The 4th Subcommittee meeting on Economic and Financial Issues and Statistics between EU and Bosnia and Herzegovina took place on 19-20 November in Brussels. The meeting was co-chaired for BiH by Mrs. Vera Letica, Assistant Minister at the BiH Ministry of Finance and Treasury and by Mr. Uwe Stamm, Head of Unit in the Directorate General Economic and Financial Affairs of the European Commission.

The subcommittee took stock of the most important economic developments and reforms over of the past year, including implementation of the country’s Economic Reform Programme. Participants discussed macroeconomic stability, fiscal policy, the functioning of the market economy, competitiveness and productivity of the economy, movement of capital, public internal financial control and statistics. The year-long political stalemate after the 2018 general elections has had an adverse impact on reform implementation.

“Economic governance is impeded by a high degree of politicisation and a weak cooperation among key stakeholders.
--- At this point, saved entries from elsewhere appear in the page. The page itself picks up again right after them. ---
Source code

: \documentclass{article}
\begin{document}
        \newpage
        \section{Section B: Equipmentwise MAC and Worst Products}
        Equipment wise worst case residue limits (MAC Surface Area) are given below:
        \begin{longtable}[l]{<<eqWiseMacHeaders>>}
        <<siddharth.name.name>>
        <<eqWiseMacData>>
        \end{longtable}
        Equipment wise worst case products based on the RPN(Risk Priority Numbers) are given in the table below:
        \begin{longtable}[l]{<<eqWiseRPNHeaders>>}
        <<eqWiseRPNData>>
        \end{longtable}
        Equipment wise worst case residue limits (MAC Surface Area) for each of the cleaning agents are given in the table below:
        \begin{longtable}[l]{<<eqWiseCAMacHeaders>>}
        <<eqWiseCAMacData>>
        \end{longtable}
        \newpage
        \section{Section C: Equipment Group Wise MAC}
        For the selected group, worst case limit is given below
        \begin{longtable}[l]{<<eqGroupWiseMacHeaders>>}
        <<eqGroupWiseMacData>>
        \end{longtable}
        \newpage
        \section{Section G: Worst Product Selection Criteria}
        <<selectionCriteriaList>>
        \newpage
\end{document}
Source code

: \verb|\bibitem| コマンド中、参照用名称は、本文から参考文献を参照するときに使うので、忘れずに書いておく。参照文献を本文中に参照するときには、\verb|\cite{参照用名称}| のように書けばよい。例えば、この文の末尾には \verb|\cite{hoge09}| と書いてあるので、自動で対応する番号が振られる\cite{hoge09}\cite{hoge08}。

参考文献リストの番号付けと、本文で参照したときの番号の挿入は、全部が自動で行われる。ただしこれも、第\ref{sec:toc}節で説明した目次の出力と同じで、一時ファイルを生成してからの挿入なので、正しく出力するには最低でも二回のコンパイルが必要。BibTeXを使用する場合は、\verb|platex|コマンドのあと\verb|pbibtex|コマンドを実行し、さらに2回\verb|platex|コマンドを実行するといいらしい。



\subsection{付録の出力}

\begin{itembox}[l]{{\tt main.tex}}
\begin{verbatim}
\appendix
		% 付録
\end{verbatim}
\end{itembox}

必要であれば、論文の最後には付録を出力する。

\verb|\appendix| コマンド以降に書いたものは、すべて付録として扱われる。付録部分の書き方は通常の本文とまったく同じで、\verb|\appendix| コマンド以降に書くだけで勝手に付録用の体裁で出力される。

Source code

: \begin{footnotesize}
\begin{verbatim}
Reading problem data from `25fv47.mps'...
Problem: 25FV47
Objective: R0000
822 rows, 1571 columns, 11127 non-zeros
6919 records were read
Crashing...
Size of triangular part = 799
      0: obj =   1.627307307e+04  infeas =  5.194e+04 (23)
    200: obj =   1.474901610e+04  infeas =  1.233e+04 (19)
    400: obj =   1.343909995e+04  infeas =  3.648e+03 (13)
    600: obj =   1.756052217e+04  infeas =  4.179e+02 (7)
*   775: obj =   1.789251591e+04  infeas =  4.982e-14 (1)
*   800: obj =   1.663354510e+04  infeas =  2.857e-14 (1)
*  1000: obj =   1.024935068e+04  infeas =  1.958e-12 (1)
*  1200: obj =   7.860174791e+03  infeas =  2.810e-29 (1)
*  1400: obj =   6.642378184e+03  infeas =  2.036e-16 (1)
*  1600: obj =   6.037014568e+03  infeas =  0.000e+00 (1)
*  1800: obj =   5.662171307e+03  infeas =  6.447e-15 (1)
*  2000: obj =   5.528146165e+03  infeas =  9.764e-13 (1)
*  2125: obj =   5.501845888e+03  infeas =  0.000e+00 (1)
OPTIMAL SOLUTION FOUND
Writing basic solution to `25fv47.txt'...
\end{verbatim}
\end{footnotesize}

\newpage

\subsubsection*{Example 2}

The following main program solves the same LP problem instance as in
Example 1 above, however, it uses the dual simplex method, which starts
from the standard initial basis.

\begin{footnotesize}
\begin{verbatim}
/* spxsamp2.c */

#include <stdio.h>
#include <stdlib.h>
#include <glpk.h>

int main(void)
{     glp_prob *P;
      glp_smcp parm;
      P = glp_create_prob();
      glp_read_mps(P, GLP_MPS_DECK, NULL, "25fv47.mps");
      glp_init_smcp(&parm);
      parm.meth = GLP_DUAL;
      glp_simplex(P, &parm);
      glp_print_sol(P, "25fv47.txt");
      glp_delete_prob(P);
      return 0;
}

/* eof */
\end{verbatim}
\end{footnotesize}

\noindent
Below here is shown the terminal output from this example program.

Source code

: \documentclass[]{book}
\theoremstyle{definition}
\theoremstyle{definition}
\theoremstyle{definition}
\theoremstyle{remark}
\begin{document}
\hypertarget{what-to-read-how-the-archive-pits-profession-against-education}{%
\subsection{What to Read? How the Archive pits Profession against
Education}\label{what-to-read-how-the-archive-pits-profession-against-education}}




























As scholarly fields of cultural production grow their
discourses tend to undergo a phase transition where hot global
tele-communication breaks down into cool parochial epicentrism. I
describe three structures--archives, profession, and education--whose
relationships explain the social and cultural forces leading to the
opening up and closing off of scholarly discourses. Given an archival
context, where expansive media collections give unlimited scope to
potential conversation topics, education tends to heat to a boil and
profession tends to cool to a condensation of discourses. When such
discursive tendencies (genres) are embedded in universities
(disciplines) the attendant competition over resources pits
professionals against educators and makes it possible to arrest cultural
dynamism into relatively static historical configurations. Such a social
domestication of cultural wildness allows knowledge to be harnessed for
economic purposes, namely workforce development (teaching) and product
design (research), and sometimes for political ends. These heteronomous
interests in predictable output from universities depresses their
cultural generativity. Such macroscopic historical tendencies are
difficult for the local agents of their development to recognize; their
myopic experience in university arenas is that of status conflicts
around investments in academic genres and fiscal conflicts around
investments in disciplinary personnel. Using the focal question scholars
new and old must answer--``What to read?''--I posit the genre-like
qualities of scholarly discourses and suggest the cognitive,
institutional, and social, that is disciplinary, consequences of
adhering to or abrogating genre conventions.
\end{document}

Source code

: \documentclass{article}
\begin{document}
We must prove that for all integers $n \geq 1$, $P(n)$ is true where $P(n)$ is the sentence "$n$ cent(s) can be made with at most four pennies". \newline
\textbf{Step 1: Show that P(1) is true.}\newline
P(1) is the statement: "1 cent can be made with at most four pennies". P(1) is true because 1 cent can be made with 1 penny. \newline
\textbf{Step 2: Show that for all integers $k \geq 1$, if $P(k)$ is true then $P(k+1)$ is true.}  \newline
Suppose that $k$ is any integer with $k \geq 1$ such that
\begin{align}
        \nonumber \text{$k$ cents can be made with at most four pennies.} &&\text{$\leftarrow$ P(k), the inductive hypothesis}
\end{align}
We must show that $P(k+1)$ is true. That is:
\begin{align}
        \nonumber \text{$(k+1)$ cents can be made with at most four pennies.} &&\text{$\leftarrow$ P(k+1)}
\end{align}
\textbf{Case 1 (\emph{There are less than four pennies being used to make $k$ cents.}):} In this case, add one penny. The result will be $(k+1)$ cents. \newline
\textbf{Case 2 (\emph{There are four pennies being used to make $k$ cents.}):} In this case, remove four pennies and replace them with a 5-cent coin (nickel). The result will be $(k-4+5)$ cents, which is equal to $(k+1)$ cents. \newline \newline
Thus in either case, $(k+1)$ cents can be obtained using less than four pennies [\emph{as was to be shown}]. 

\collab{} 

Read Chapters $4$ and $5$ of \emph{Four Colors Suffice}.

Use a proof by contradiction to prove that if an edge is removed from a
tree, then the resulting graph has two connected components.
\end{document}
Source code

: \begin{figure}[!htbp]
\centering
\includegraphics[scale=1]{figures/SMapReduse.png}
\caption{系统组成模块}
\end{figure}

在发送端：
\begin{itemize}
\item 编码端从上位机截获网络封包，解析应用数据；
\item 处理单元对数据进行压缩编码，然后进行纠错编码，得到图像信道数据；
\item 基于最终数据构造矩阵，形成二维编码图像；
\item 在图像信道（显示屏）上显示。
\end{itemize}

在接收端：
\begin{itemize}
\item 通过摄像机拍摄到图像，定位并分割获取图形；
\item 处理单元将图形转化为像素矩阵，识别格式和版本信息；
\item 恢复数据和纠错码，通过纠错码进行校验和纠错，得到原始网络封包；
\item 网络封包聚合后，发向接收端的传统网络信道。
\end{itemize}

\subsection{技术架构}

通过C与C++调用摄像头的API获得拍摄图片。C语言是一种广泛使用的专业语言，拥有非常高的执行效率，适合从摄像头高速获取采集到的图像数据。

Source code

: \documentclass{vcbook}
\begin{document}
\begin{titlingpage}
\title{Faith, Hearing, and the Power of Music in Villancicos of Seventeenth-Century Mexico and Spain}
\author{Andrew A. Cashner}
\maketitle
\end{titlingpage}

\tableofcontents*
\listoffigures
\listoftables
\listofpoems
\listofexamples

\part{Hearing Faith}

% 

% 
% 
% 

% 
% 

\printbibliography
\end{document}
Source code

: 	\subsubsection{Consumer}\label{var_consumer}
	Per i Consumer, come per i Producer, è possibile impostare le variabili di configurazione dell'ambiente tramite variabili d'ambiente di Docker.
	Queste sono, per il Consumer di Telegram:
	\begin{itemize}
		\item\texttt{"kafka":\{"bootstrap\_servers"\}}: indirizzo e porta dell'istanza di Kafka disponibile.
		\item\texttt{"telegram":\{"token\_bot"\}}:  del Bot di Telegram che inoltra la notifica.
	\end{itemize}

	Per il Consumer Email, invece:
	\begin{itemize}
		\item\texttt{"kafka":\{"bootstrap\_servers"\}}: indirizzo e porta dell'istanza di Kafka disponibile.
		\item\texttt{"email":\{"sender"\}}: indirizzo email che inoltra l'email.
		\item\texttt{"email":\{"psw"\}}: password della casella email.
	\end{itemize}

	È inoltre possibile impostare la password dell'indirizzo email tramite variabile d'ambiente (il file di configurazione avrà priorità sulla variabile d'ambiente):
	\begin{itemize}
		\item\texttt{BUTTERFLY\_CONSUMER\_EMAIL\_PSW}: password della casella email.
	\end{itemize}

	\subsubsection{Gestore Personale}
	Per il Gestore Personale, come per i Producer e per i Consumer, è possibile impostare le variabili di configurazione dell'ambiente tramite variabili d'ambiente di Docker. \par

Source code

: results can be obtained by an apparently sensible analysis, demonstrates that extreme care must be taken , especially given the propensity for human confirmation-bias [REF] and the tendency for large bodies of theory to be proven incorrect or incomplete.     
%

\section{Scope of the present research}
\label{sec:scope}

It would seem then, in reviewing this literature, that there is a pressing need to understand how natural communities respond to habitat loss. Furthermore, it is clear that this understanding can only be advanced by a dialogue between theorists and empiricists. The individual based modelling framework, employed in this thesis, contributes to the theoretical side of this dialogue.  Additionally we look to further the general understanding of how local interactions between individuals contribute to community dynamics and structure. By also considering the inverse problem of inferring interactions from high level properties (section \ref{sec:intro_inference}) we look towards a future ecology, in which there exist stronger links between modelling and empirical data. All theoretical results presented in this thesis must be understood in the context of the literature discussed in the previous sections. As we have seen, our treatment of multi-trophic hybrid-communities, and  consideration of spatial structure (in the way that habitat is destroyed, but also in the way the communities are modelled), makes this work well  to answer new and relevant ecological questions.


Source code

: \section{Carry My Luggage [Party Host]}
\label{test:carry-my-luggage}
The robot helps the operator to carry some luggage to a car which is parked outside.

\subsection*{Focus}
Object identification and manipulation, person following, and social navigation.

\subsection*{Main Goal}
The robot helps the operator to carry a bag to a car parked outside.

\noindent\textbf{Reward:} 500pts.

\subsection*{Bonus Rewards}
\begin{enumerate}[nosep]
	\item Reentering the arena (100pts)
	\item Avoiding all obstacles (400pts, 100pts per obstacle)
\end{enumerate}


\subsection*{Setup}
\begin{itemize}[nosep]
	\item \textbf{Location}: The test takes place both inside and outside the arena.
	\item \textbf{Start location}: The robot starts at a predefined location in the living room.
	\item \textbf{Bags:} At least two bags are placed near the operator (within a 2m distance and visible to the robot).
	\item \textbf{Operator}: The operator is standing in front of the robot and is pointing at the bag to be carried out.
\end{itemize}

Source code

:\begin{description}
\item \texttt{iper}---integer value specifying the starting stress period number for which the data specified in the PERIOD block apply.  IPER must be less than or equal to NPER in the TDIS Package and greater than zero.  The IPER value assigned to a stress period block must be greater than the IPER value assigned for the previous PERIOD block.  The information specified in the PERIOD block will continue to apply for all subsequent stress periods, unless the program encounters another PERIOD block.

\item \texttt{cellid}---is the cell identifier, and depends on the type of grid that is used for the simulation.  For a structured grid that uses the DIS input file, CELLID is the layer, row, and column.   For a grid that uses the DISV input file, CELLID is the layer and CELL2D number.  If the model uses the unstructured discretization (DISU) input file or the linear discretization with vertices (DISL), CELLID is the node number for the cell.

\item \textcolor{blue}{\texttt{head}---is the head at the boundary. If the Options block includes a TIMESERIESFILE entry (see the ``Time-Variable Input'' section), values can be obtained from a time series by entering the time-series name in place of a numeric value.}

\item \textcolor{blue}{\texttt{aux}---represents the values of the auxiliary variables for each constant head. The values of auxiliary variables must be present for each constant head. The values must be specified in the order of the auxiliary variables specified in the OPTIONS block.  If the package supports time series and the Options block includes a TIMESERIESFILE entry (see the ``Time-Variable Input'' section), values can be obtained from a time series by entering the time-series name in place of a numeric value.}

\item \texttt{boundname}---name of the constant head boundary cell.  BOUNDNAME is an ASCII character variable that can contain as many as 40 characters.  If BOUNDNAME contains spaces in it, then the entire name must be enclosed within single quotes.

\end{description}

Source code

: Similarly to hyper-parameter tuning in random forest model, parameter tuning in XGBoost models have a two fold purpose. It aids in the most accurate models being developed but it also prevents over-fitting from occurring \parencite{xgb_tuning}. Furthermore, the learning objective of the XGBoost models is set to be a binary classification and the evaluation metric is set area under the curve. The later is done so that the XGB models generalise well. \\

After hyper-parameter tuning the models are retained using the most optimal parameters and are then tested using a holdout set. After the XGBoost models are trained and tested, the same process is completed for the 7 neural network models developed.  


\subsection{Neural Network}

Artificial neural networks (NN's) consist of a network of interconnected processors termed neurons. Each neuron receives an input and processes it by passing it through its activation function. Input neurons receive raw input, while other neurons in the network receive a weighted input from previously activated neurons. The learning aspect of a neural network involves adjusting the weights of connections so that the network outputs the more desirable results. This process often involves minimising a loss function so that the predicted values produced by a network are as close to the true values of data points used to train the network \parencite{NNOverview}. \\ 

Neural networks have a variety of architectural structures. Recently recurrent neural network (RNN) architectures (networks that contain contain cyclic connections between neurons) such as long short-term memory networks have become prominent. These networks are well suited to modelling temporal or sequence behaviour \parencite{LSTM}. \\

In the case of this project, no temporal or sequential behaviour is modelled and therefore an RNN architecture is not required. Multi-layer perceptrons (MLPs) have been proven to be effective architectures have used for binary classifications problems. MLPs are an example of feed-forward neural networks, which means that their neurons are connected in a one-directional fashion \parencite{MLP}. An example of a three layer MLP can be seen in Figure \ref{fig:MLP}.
While macroeconomic stability has been preserved overall, a poor business environment, low investments, significant weaknesses in the country’s labour market and education system, a low quality of fiscal governance as well as a weak rule of law, and a lack of innovation are impediments for long-term growth and convergence. The Commission recalled that the quality of fiscal governance has remained low with a lack of medium-term planning, spending inefficiencies and a strong focus on maintaining current spending patterns, in particular on public sector wages and social transfers, while neglecting necessary public investments. It was agreed that the country should improve the business environment and the efficiency and transparency of the public sector, particularly public enterprises and the significant informal economy,” EU Delegation to BiH noted.

Significant challenges remain and the country’s economy develops below its growth potential. To ensure countrywide ownership and consistent and full political support to socio-economic reforms, implementation of these reforms will need to be coordinated among all authorities.

On Public Internal Financial Control (PIFC), the Commission encouraged BiH to adopt a comprehensive policy approach on PIFC that defines a common vision across all levels of government on managerial accountability and internal control. On statistics, the Commission reiterated that BiH should improve the provision of timely and exhaustive statistics in compliance with EU standards.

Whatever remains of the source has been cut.